INDEPENDENT
VIEW: For Roger Smith, this film is the crowning achievement
of a campaign that began several years ago, when he saw his first
Spike Lee movie.
ROBERT
GUENVEUR SMITH: I sat through She's Gotta Have It, and I sat
through it twice which I rarely do. And I said, who is this Spike
Lee, where he is, what is he doing next. I found out that he was
doing film about college campus. I had the audition in a cattle
call with Spike Lee. He felt that I was mad enough to play a rather
demented fraternity fledge in schooldays, and the rest is history.
This is our seventh collaboration.
When
I heard about what he was doing next, a weekend in the life of
one black in Brooklyn, I thought that there must be some sort
of contribution that I might be able to make to that. But he didn't
write me a role. But he said that, maybe there's something that
you can come up with.
I
came up with the idea of Smiley, this guy who walks up and down
the block trying to sell personally colorized photographs of Malcolm
X shaking hands with Martin Luther King.
The
popular, of course, propaganda about these two men is that they
were somehow arch enemies, diametrically opposed, but you can
see in the flash of that bulb that they genuinely respected and
loved each other. And I'm very happy that Spike and I were able
to put that image out there for the world to make it a standard
piece of American iconography.
INDEPENDENT
VIEW: You've collaborated with Spike on so many films. Tell
me about your collaboration on The Huey P. Newton Story.
ROBERT
GUENVEUR SMITH: Spike has long supported my independent work
in the theater. Huey, of course, is simply the latest and ongoing
series of independent work for the stage which includes solo work,
solo biographical work on Christopher Columbus, Frederick Douglas,
two-man cabaret piece called "Inside the Creole Mafia," and many
multimedia pieces in Los Angeles. Spike has always been supportive
of my work. He's been the first person there in the front row.
And he came to see Huey at the Public Theater here in New York
City. And we immediately started talking about how can we somehow
document this. How can we make this live forever on celluloid.
Huey
is a man of profound, extreme, and largely self-acknowledged contradictions.
He trained as a concert pianist as a child. He also trained as
a boxer. He claims that he was graduated from high school functionally
illiterate. He also claims that he taught himself how to read
by going through Plato's Republic six times.
And
then the authorities said, Newton, that guy is very dangerous.
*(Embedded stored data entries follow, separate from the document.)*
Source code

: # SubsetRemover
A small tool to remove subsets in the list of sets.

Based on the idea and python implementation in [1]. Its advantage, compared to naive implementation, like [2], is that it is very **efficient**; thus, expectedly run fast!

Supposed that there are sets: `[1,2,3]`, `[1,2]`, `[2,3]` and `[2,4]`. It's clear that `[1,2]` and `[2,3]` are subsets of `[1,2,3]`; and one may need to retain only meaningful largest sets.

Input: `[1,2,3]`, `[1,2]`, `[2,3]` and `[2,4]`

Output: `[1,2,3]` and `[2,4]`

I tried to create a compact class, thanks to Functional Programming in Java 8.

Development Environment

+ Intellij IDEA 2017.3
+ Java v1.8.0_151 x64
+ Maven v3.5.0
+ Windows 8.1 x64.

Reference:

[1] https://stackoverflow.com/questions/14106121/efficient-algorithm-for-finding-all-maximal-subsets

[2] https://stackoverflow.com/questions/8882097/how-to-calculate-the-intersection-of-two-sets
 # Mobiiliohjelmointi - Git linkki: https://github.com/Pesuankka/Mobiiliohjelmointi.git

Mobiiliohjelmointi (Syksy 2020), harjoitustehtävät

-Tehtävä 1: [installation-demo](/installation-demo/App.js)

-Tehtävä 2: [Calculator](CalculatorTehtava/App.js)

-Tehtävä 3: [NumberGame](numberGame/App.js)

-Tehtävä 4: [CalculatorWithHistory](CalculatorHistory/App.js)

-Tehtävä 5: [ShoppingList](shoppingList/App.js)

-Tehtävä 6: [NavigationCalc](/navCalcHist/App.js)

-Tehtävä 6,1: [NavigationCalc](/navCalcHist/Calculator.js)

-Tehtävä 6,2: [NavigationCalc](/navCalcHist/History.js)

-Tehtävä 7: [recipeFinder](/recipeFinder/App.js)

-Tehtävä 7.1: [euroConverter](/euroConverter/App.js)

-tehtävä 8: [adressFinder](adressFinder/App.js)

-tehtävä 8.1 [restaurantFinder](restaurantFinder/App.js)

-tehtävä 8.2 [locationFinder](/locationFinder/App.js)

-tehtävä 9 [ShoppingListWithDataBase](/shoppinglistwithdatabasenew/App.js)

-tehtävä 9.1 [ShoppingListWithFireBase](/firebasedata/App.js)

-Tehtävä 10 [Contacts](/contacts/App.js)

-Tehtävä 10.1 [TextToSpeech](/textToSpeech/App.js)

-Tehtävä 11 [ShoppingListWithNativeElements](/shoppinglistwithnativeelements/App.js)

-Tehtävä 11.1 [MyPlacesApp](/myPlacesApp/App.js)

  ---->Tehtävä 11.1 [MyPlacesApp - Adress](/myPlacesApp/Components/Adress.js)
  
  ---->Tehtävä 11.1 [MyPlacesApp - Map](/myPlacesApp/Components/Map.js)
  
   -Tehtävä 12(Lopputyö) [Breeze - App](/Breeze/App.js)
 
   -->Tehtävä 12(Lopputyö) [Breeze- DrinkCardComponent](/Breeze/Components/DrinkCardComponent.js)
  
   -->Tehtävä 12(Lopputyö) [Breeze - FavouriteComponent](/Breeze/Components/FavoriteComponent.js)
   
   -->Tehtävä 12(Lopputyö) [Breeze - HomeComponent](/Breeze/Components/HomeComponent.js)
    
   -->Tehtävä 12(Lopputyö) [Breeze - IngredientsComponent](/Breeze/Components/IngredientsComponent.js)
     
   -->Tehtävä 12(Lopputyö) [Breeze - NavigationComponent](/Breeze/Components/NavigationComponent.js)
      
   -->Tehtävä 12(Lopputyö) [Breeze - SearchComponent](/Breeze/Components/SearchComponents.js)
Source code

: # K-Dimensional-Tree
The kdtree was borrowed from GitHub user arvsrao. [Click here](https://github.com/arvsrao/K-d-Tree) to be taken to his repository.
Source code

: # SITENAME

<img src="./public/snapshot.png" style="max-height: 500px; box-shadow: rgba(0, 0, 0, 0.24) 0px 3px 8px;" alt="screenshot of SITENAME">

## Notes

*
You did a good job with him. You should work with him, boy. But
I'm going to keep on fighting however that may come. If you know
what to do. But for the time being, I would like for you to maintain
discipline within the ranks. I'd like a straight story, minus
the rhetoric. I would like to know how many Black Panther papers
we have been selling on the outside.
Somewhere
along the way he lost his own self-discipline and was murdered
tragically in front of a crackhouse on the same streets where
he and Bobby Seale had co-founded the party.
INDEPENDENT
VIEW: You present Huey at the end of his career. He is ravaged
by drugs, as well as his own personal demons.
ROBERT
GUENVEUR SMITH: I don't come to lionize Huey, neither do I
come to demonize him. I come to try to find the common human element
within the man. He says, I'm really what they call a regular human
being. And I try to constantly illuminate that humanity to re-humanize
the poster.
INDEPENDENT
VIEW: You collaborated with Mark Anthony Thompson, who's also
known as the recording artist, Chocolate Genius. In the play he's
the sound designer. Tell me about your collaboration and how music
works as both memory as well as a narrative cue in the play.
ROBERT
GUENVEUR SMITH: Christopher Columbus was a solo performance
with live sound design by Mark Anthony Thompson. While we were
doing Columbus in 1992 we started talking about, what's next.
Who's next. What are we going to next. And Huey just continued
to push up.
INDEPENDENT
VIEW: You didn't write a script?
ROBERT
GUENVEUR SMITH: No, he asked me, well, tell me about your
father. Tell me about the 10-point party platform. Tell me about
Shakespeare. Tell me about the blues. And I answered all those
questions as Huey, and two hours later we had what we call a play.
INDEPENDENT
VIEW: You have an uncanny resemblance to Huey. How did you
get the Louisiana accent down?
ROBERT
GUENVEUR SMITH: I listened to a lot of tapes, a lot of audiotapes,
watched some videotapes. It's a very distinctive way of speaking,
and I think it's alarming to people because I don't think that
many people know that Huey did speak with a very high-pitched
Louisiana drawl. He was born in Monroe, Louisiana. In fact, when
Huey came out of prison in 1970, and he went on a collegiate speaking
tour, he said it was the worst experience of his life. A lot of
people walked out on him. A lot of people booed him because he
was not the political poster come to life.
INDEPENDENT
VIEW: What the play succeeds in doing is showing the humorous
aspect of Huey's character.
ROBERT
GUENVEUR SMITH: You know, Huey had a wicked sense of humor.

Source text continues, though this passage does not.